First, let's find the Reynolds number (\(Re\)) of the flow based on the air properties at \(50^{\circ} \mathrm{C}\) and \(1 \mathrm{~atm}\): At these conditions, the dynamic viscosity of air, \(\mu\), is around \(1.9 \times 10^{-5} \mathrm{~kg/m.s}\). The density of air, \(\rho\), is about \(1.15 \mathrm{~kg/m^3}\). We can calculate the Reynolds number using the formula: \(Re = \frac{\rho v L}{\mu}\) Assuming the heat transfer length, \(L\), equals the largest length of the heater, we get: \(Re = \frac{1.15 \times 10 \times 0.3}{1.9 \times 10^{-5}} \approx 1.81 \times 10^4\)

Calculate Nusselt number using Reynolds number

We will use the Sieder-Tate (or Prandtl number, \(Pr\)), which is about \(0.72\) at \(50^{\circ} \mathrm{C}\).

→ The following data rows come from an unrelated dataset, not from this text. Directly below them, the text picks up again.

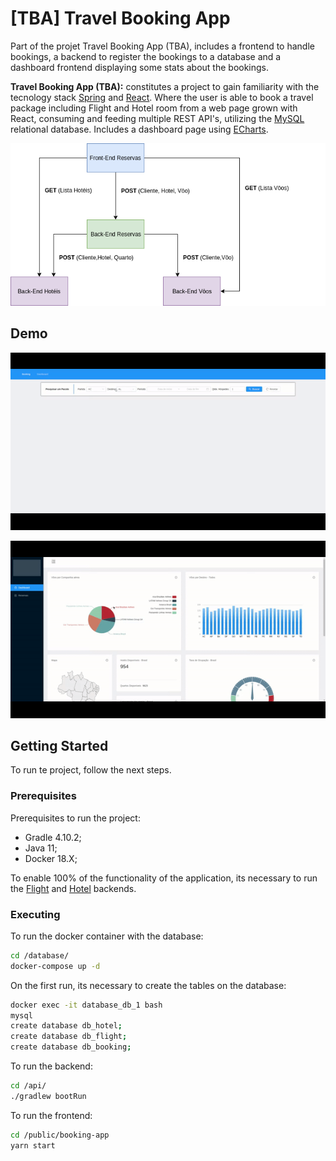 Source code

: # [TBA] Travel Booking App

Part of the projet Travel Booking  App (TBA), includes a frontend to handle bookings, a backend to register the bookings to a database and a dashboard frontend displaying some stats about the bookings.

**Travel Booking App (TBA):** constitutes a project to gain familiarity with the tecnology stack [Spring](https://spring.io/) and [React](https://reactjs.org/). Where the user is able to book a travel package including Flight and Hotel room from a web page grown with React, consuming and feeding multiple REST API's, utilizing the [MySQL](https://www.mysql.com/) relational database. Includes a dashboard page using [ECharts](https://echarts.baidu.com/).

![diagram](./diagram.png)

## Demo

![diagram](./booking.gif)

![diagram](./dashboard.gif)

## Getting Started

To run te project, follow the next steps.

### Prerequisites

Prerequisites to run the project:

- Gradle 4.10.2;
- Java 11;
- Docker 18.X;

To enable 100% of the functionality of the application, its necessary to run the [Flight](https://github.com/Davidsksilva/Flight-Rest) and [Hotel](https://github.com/Davidsksilva/Hotel-Rest) backends.

### Executing

To run the docker container with the database:

```bash
cd /database/
docker-compose up -d
```
On the first run, its necessary to create the tables on the database:

```bash
docker exec -it database_db_1 bash
mysql
create database db_hotel;
create database db_flight;
create database db_booking;
```
To run the backend:

```bash
cd /api/
./gradlew bootRun
```

To run the frontend:

```bash
cd /public/booking-app
yarn start
```

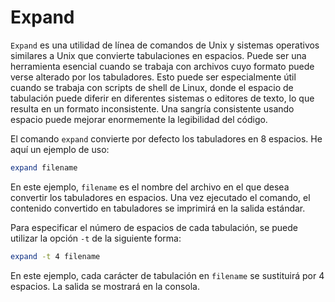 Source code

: # Expand

`Expand` es una utilidad de línea de comandos de Unix y sistemas operativos similares a Unix que convierte tabulaciones en espacios. Puede ser una herramienta esencial cuando se trabaja con archivos cuyo formato puede verse alterado por los tabuladores. Esto puede ser especialmente útil cuando se trabaja con scripts de shell de Linux, donde el espacio de tabulación puede diferir en diferentes sistemas o editores de texto, lo que resulta en un formato inconsistente. Una sangría consistente usando espacio puede mejorar enormemente la legibilidad del código. 

El comando `expand` convierte por defecto los tabuladores en 8 espacios. He aquí un ejemplo de uso:

```bash
expand filename
```

En este ejemplo, `filename` es el nombre del archivo en el que desea convertir los tabuladores en espacios. Una vez ejecutado el comando, el contenido convertido en tabuladores se imprimirá en la salida estándar.

Para especificar el número de espacios de cada tabulación, se puede utilizar la opción `-t` de la siguiente forma:

```bash
expand -t 4 filename
```

En este ejemplo, cada carácter de tabulación en `filename` se sustituirá por 4 espacios. La salida se mostrará en la consola.
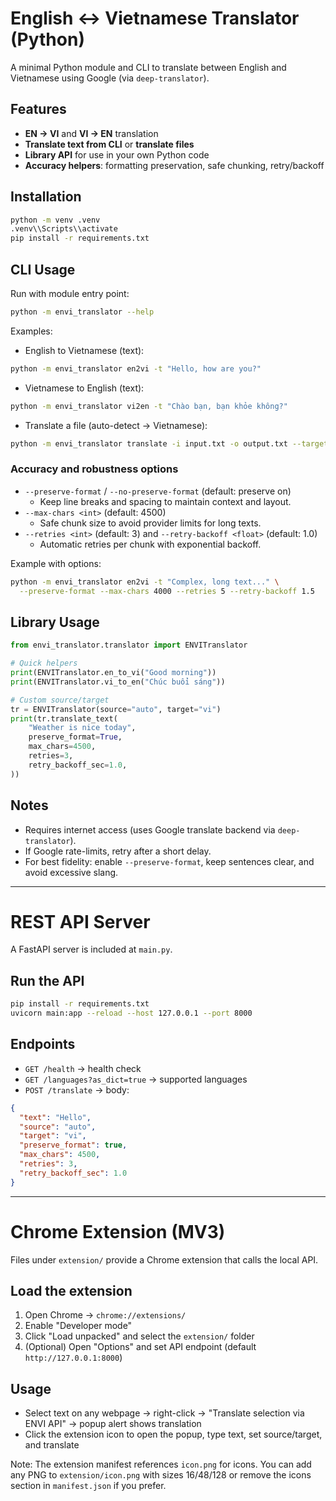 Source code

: # English ↔ Vietnamese Translator (Python)

A minimal Python module and CLI to translate between English and Vietnamese using Google (via `deep-translator`).

## Features
- **EN → VI** and **VI → EN** translation
- **Translate text from CLI** or **translate files**
- **Library API** for use in your own Python code
 - **Accuracy helpers**: formatting preservation, safe chunking, retry/backoff

## Installation
```bash
python -m venv .venv
.venv\\Scripts\\activate
pip install -r requirements.txt
```

## CLI Usage
Run with module entry point:
```bash
python -m envi_translator --help
```

Examples:
- English to Vietnamese (text):
```bash
python -m envi_translator en2vi -t "Hello, how are you?"
```
- Vietnamese to English (text):
```bash
python -m envi_translator vi2en -t "Chào bạn, bạn khỏe không?"
```
- Translate a file (auto-detect → Vietnamese):
```bash
python -m envi_translator translate -i input.txt -o output.txt --target vi
```

### Accuracy and robustness options
- `--preserve-format` / `--no-preserve-format` (default: preserve on)
  - Keep line breaks and spacing to maintain context and layout.
- `--max-chars <int>` (default: 4500)
  - Safe chunk size to avoid provider limits for long texts.
- `--retries <int>` (default: 3) and `--retry-backoff <float>` (default: 1.0)
  - Automatic retries per chunk with exponential backoff.

Example with options:
```bash
python -m envi_translator en2vi -t "Complex, long text..." \
  --preserve-format --max-chars 4000 --retries 5 --retry-backoff 1.5
```

## Library Usage
```python
from envi_translator.translator import ENVITranslator

# Quick helpers
print(ENVITranslator.en_to_vi("Good morning"))
print(ENVITranslator.vi_to_en("Chúc buổi sáng"))

# Custom source/target
tr = ENVITranslator(source="auto", target="vi")
print(tr.translate_text(
    "Weather is nice today",
    preserve_format=True,
    max_chars=4500,
    retries=3,
    retry_backoff_sec=1.0,
))
```

## Notes
- Requires internet access (uses Google translate backend via `deep-translator`).
- If Google rate-limits, retry after a short delay.
 - For best fidelity: enable `--preserve-format`, keep sentences clear, and avoid excessive slang.

---

# REST API Server
A FastAPI server is included at `main.py`.

## Run the API
```bash
pip install -r requirements.txt
uvicorn main:app --reload --host 127.0.0.1 --port 8000
```

## Endpoints
- `GET /health` → health check
- `GET /languages?as_dict=true` → supported languages
- `POST /translate` → body:
```json
{
  "text": "Hello",
  "source": "auto",
  "target": "vi",
  "preserve_format": true,
  "max_chars": 4500,
  "retries": 3,
  "retry_backoff_sec": 1.0
}
```

---

# Chrome Extension (MV3)
Files under `extension/` provide a Chrome extension that calls the local API.

## Load the extension
1. Open Chrome → `chrome://extensions/`
2. Enable "Developer mode"
3. Click "Load unpacked" and select the `extension/` folder
4. (Optional) Open "Options" and set API endpoint (default `http://127.0.0.1:8000`)

## Usage
- Select text on any webpage → right-click → "Translate selection via ENVI API" → popup alert shows translation
- Click the extension icon to open the popup, type text, set source/target, and translate

Note: The extension manifest references `icon.png` for icons. You can add any PNG to `extension/icon.png` with sizes 16/48/128 or remove the icons section in `manifest.json` if you prefer.
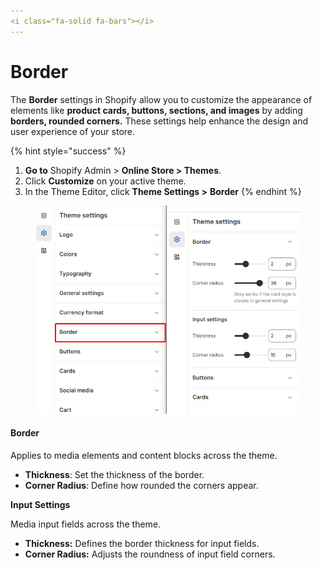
 ```yaml
---
<i class="fa-solid fa-bars"></i>
---
```


# Border

The **Border** settings in Shopify allow you to customize the appearance of elements like **product cards, buttons, sections, and images** by adding **borders, rounded corners.** These settings help enhance the design and user experience of your store.

{% hint style="success" %}
1. **Go to** Shopify Admin > **Online Store > Themes**.
2. Click **Customize** on your active theme.
3. In the Theme Editor, click **Theme Settings >** **Border**
{% endhint %}

<figure><img src="../.gitbook/assets/border.png" alt=""><figcaption></figcaption></figure>

#### **Border**&#x20;

Applies to media elements and content blocks across the theme.

* **Thickness**: Set the thickness of the border.
* **Corner Radius**: Define how rounded the corners appear.

**Input Settings**

Media input fields across the theme.

* **Thickness:** Defines the border thickness for input fields.
* **Corner Radius:** Adjusts the roundness of input field corners.




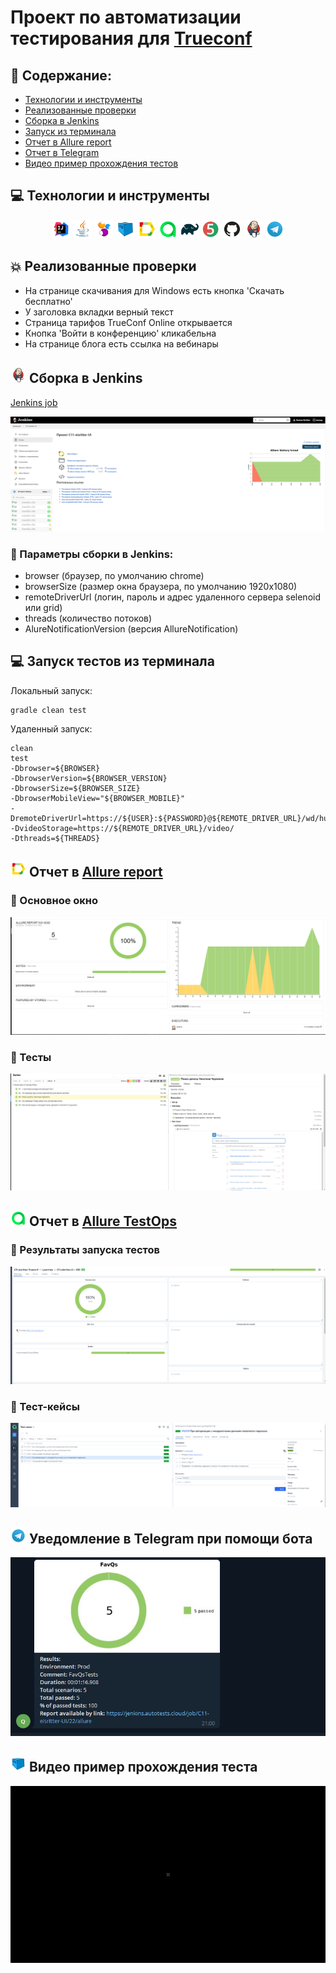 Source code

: # Проект по автоматизации тестирования для <a target="_blank" href="https://favQs.ru/">Trueconf</a>

## 📃 Содержание:

- [Технологии и инструменты](#computer-технологии-и-инструменты)
- [Реализованные проверки](#boom-Реализованные-проверки)
- [Сборка в Jenkins](#-сборка-в-jenkins)
- [Запуск из терминала](#computer-Запуск-тестов-из-терминала)
- [Отчет в Allure report](#-отчет-в-allure-report)
- [Отчет в Telegram](#-уведомление-в-telegram-при-помощи-бота)
- [Видео пример прохождения тестов](#-видео-пример-прохождения-теста)

## :computer: Технологии и инструменты
<p align="center">
<img width="6%" title="IntelliJ IDEA" src="image/logo/Intelij_IDEA.svg">
<img width="6%" title="Java" src="image/logo/Java.svg">
<img width="6%" title="Selenide" src="image/logo/Selenide.svg">
<img width="6%" title="Selenoid" src="image/logo/Selenoid.svg">
<img width="6%" title="Allure Report" src="image/logo/Allure_Report.svg">
<img width="6%" title="Allure TestOps" src="image/logo/Allure_TestOps.svg">
<img width="6%" title="Gradle" src="image/logo/Gradle.svg">
<img width="6%" title="JUnit5" src="image/logo/JUnit5.svg">
<img width="6%" title="GitHub" src="image/logo/GitHub.svg">
<img width="6%" title="Jenkins" src="image/logo/Jenkins.svg">
<img width="6%" title="Telegram" src="image/logo/Telegram.svg">
</p>

## :boom: Реализованные проверки

- На странице скачивания для Windows есть кнопка 'Скачать бесплатно'
- У заголовка вкладки верный текст
- Страница тарифов TrueConf Online открывается
- Кнопка 'Войти в конференцию' кликабельна
- На странице блога есть ссылка на вебинары

## <img src="image/logo/Jenkins.svg" width="25" height="25"  alt="Jenkins"/></a> Сборка в Jenkins
<a target="_blank" href="https://jenkins.autotests.cloud/job/C11-eisritter-unit13-homework/">Jenkins job</a>
<p align="center">
<a href="https://jenkins.autotests.cloud/job/C11-eisritter-unit13-homework/"><img src="image/screenshots/jenkins-dashboard.png" alt="Jenkins"/></a>
</p>

### :maple_leaf: Параметры сборки в Jenkins:

- browser (браузер, по умолчанию chrome)
- browserSize (размер окна браузера, по умолчанию 1920x1080)
- remoteDriverUrl (логин, пароль и адрес удаленного сервера selenoid или grid)
- threads (количество потоков)
- AlureNotificationVersion (версия AllureNotification)

## :computer: Запуск тестов из терминала

Локальный запуск:
```
gradle clean test
```

Удаленный запуск:
```
clean
test
-Dbrowser=${BROWSER}
-DbrowserVersion=${BROWSER_VERSION}
-DbrowserSize=${BROWSER_SIZE}
-DbrowserMobileView="${BROWSER_MOBILE}"
-DremoteDriverUrl=https://${USER}:${PASSWORD}@${REMOTE_DRIVER_URL}/wd/hub/
-DvideoStorage=https://${REMOTE_DRIVER_URL}/video/
-Dthreads=${THREADS}
```
## <img src="image/logo/Allure_Report.svg" width="25" height="25"  alt="Allure"/></a> Отчет в <a target="_blank" href="https://jenkins.autotests.cloud/job/C11-eisritter-unit13-homework/allure">Allure report</a>

### :lady_beetle: Основное окно

<p align="center">
<img title="Allure Overview Dashboard" src="image/screenshots/allure-main-page.png">
</p>

### :cherries: Тесты

<p align="center">
<img title="Allure Tests" src="image/screenshots/allure-test-page.png">
</p>

## <img src="image/logo/Allure_TestOps.svg" width="25" height="25"  alt="Allure"/></a> Отчет в <a target="_blank" href="https://allure.autotests.cloud/project/1322/dashboards">Allure TestOps</a>

### :lady_beetle: Результаты запуска тестов

<p align="center">
<img title="Allure Launches" src="image/screenshots/allure-test-ops-launches.png">
</p>

### :cherries: Тест-кейсы

<p align="center">
<img title="Allure Tests Cases" src="image/screenshots/allure-test-ops-test-cases.png">
</p>

## <img src="image/logo/Telegram.svg" width="25" height="25"  alt="Allure"/></a> Уведомление в Telegram при помощи бота

<p align="center">
<img title="Telegram bot" src="image/screenshots/telegram_bot.png" >
</p>


## <img src="image/logo/Selenoid.svg" width="25" height="25"  alt="Allure"/></a> Видео пример прохождения теста

<p align="center">
<img title="Selenoid Video" src="image/gif/testvideo.gif" alt="video"> 
</p>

The Nusselt number (\(Nu\)) can be calculated using the formula: \(Nu = 0.023 Re^{0.8} Pr^{0.3} \approx 0.023 \times (1.81 \times 10^4)^{0.8} \times 0.72^{0.3} \approx 158.31\)

Calculate heat transfer coefficient

Now we can determine the heat transfer coefficient (\(h \)) using the Nusselt number and the thermal conductivity (\(k\)) of air (around \(0.028 \mathrm{~W/m.K}\) at \(50^{\circ} \mathrm{C}\)) using the formula: \(h = \frac{Nu \times k}{L} \approx \frac{158.31 \times 0.028}{0.3} \approx 14.74 \mathrm{~W/m^2.K}\)

Use the momentum-heat transfer analogy to find the heat transfer rate

The momentum-heat transfer analogy states that, for flat-plate boundary layer flows under constant heat flux, the friction force (\(F\)) is proportional to the heat transfer rate (\(q\)). \(F = \frac{1}{2}\rho v^{2}AC_f\) The electrical power needed to maintain the prescribed heater surface temperature of \(80^{\circ} \mathrm{C}\) can be determined using: \(q = hA(T_{heater}-T_{air})\) Solve for the heat transfer coefficient in terms of the drag force and substitute into the second equation to find the power required. \(h = \frac{2F}{v^{2}AC_f}\) Therefore, \(q = \frac{2F}{v^{2}AC_f}A(T_{heater}-T_{air})\)

Calculate the electrical power needed

Using the known values, we can now determine the electrical power needed to maintain the heater surface temperature: \(q = \frac{2\times0.2}{(10)^{2}\times 0.30\times 0.00574}\times 0.30\times (80-20) \approx 1007.65 \mathrm{~W}\) So, the electrical power needed to maintain the heater surface temperature at \(80^{\circ} \mathrm{C}\) is approximately \(1007.65 \mathrm{~W}\).